Brilliantly stated Tom! Totally 100% TRUE!

I can only speak for myself. I have AU have had for a long time. If I met a woman who had any variety of Alopecia it would be fine. If she wanted to wear a wig it would be fine. And it would be her choice where and when. If it made her feel more comfortable great. It would not be a problem at all if she wore it around me or not. And she would definatly know I was fine with it. What I find attractive is a mature self assured intelligent woman who knows what she wants and has a place in her life for me. That's it ,
"Jobs, dating, personal worth largely hinges on social perception of ourselves."

Ahhh...that's the error. It hinges on OUR perception of ourselves. I've been there.

https://youtu.be/VfKfwc0FIes

@ Jenny: my husband doesn't "care" in the sense that he likes my head shaved, and he likes when I wear wigs. It just isn't a big deal in our relationship. But he sure cares about my struggle and how I feel about myself.

@ Kim: you said "we are ugly" "Disgust is Power" "Women are outcasts, if they are bald!" and "None of your friends would date a freak like me .....nor would you.  You would be ashamed to be seen in public with me."  I really want to know, how did you learn to think like this, what happened? Because my experience has been totally different. I believe I am a valuable person, my husband loves me, my friends are lucky to have me and vise-versa, I am accepted and loved, anyone that would outcast me, to hell with them. Really, I care, what happened to make you think this way?

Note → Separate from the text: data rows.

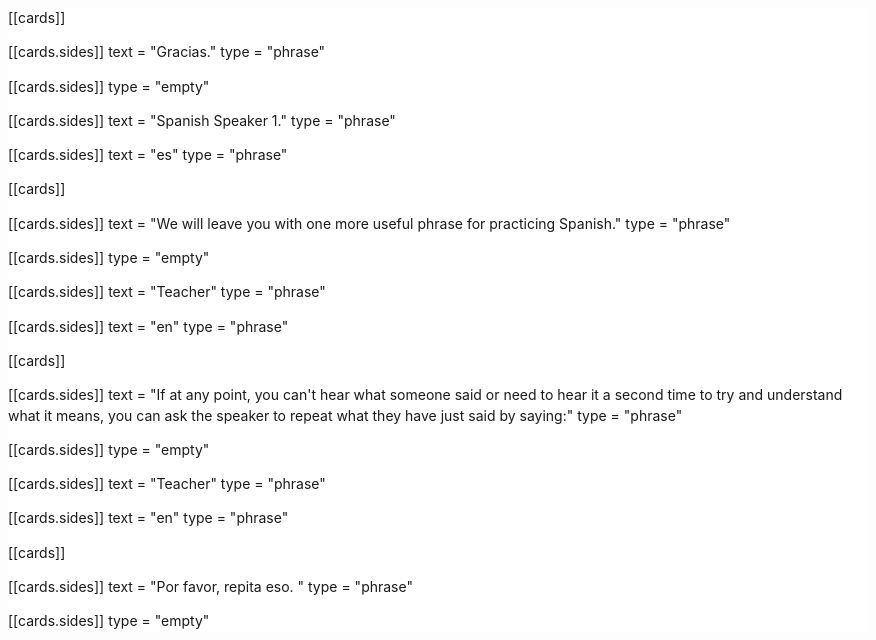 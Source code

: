[[cards]]

[[cards.sides]]
text = "Gracias."
type = "phrase"

[[cards.sides]]
type = "empty"

[[cards.sides]]
text = "Spanish Speaker 1."
type = "phrase"

[[cards.sides]]
text = "es"
type = "phrase"

[[cards]]

[[cards.sides]]
text = "We will leave you with one more useful phrase for practicing Spanish."
type = "phrase"

[[cards.sides]]
type = "empty"

[[cards.sides]]
text = "Teacher"
type = "phrase"

[[cards.sides]]
text = "en"
type = "phrase"

[[cards]]

[[cards.sides]]
text = "If at any point, you can't hear what someone said or need to hear it a second time to try and understand what it means, you can ask the speaker to repeat what they have just said by saying:"
type = "phrase"

[[cards.sides]]
type = "empty"

[[cards.sides]]
text = "Teacher"
type = "phrase"

[[cards.sides]]
text = "en"
type = "phrase"

[[cards]]

[[cards.sides]]
text = "Por favor, repita eso. "
type = "phrase"

[[cards.sides]]
type = "empty"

Everybody who keeps telling the OP and Kim about their experiences that prove that it doesn't matter if you don't have hair, that the right person will love you for the right reasons, etc. are discounting people who haven't had the same experience. I was fortunate to have a husband who loved me even without hair (although I never let him see me without a wig on), that doesn't mean that is everybody's experience. You may feel comfortable letting people see you without a wig on; I buy the same wigs and the same length because I don't want people to be clued by a radically different hairstyle/hair length that this might not be my hair. If you think that looks don't play a huge part in getting a job or advancement, then you either own your own businesses or are deliberately choosing to ignore what's around you. There have been studies done on people ***with**** hair in regards to who gets hired, who gets promoted, etc. based on looks, and there is definitely a type for whom it is much easier to advance than not. I'm enough of a realist to know that I look better with hair than without, just like I know my size 18 butt's not going to fit in size 0 jeans - and that no matter how much weight I loose, I don't have the body structure to wear size 0 jeans.

nailed it

exacly

I know I wasn't discounting other peoples negative experiences, nor have I acted like I don't want to hear it.

This is a great forum to vent frustration, and believe me all my experiences have NOT been positive. So yeah.. I think it's important for us to talk openly about the messed up shit that happens because we've lost our hair, but that also doesn't mean they are "deliberately choosing to ignore what's around" when they choose to focus on whats good and positive.

I've read Connie's Blog and it is wonderful!  She's an inspiration!!  My husband is the same way.